Furthermore, the Supreme Court was unimpressed with a 93-page policy wording which sought to grant extensions to standard cover and then carve out exclusions from those extensions on page 91 of the wording. This was described as “unreasonable as it is unrealistic”. “The reasonable reader would naturally assume that, if the intention had been to put a further substantive limit on the risk of business interruption specifically insured by the extension for infectious diseases in addition to the geographical and temporal limits stated in the extension itself, this would have been done transparently as part of the wording of the extension and not buried away in the middle of a general exclusion of contamination and pollution risks at the back of the policy”. Clarity and transparency should be indelibly stamped in insurers’ minds in the creation and delivery of their product.

Following the Supreme Court Judgment, the FCA has advised insurers to make their intentions clear to policyholders quickly, in relation to disputed claims. Much work has to be done urgently. Claims monies (and certainly interim payments) should flow quickly to distressed and deserving policyholders. The FCA, and doubtless the media, will be monitoring meaningful performance. Further, Insurers should be aware of additional exposure to interest for late payment of claims under the Enterprise act 2016, now incorporated into s13A Insurance Act 2015.

Meanwhile, whilst contemplating how they can best repair their reputations, insurers will be contemplating whether they can recover all or part of their claims outlay from their reinsurers. Interestingly, reinsurers did not intervene in the FCA case. Insurers are likely to have purchased different levels of applicable reinsurance. They will be keen to secure prompt indemnification of paid losses pursuant to the Supreme Court Judgment. However, that will depend upon the precise terms and conditions (and applicable law) of their individual reinsurances. Disputes upon exactly what is covered in the individual reinsuring clauses, what is an “occurrence” and the interpretation of “aggregation” terms are some potential questions which will come under the microscope. Further disputes, between insurers and their reinsurers, can be expected. Those policyholders who purchased their policy through an insurance broker and who remain unsatisfied with the application of the Judgment to their particular claim may try to mount a negligence claim against their broker for mis-selling or failing to advise properly or at all in relation to ICOBS obligations.

Some insurers may be justifiably pleased with the outcome for themselves, if not the industry as a whole, in that they anticipated the eventual outcome, either through their own legal analysis and/or a commercial sense of which was the most advisable path to follow. Perhaps some of them recalled Cuthbert Heath’s legendary instruction to his agents to “pay all of our policyholders in full, irrespective of the terms of their policies” following the Californian earthquake of 1906!

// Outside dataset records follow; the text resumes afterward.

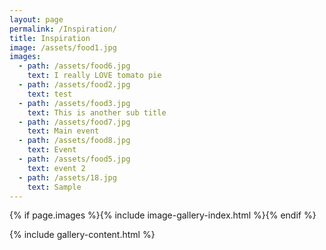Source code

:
```yaml
---
layout: page
permalink: /Inspiration/
title: Inspiration
image: /assets/food1.jpg
images:
  - path: /assets/food6.jpg
    text: I really LOVE tomato pie
  - path: /assets/food2.jpg
    text: test
  - path: /assets/food3.jpg
    text: This is another sub title
  - path: /assets/food7.jpg
    text: Main event
  - path: /assets/food8.jpg
    text: Event
  - path: /assets/food5.jpg
    text: event 2
  - path: /assets/18.jpg
    text: Sample
---
```

{% if page.images %}{% include image-gallery-index.html %}{% endif %}

{% include gallery-content.html %}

Whilst an overwhelming victory for the FCA and policyholders, it is important to note that the Judgment does not mean that all COVID-19 BI claims should be paid in full. The Supreme Court has provided urgent and much needed clarity on how standard sample clauses should be interpreted by insurers. Policyholders should therefore check the wording of their policies carefully before getting wrapped up in the celebratory atmosphere painted by the media. Lastly, without dampening policyholders’ success further, it is ironic that in the short-term, many insurers’ knee-jerk reaction will surely be to withdraw or reduce cover and increase premiums. Either way, policyholders generally will have to bear the increased costs for cover and/or uninsured losses resulting from their own “big win”.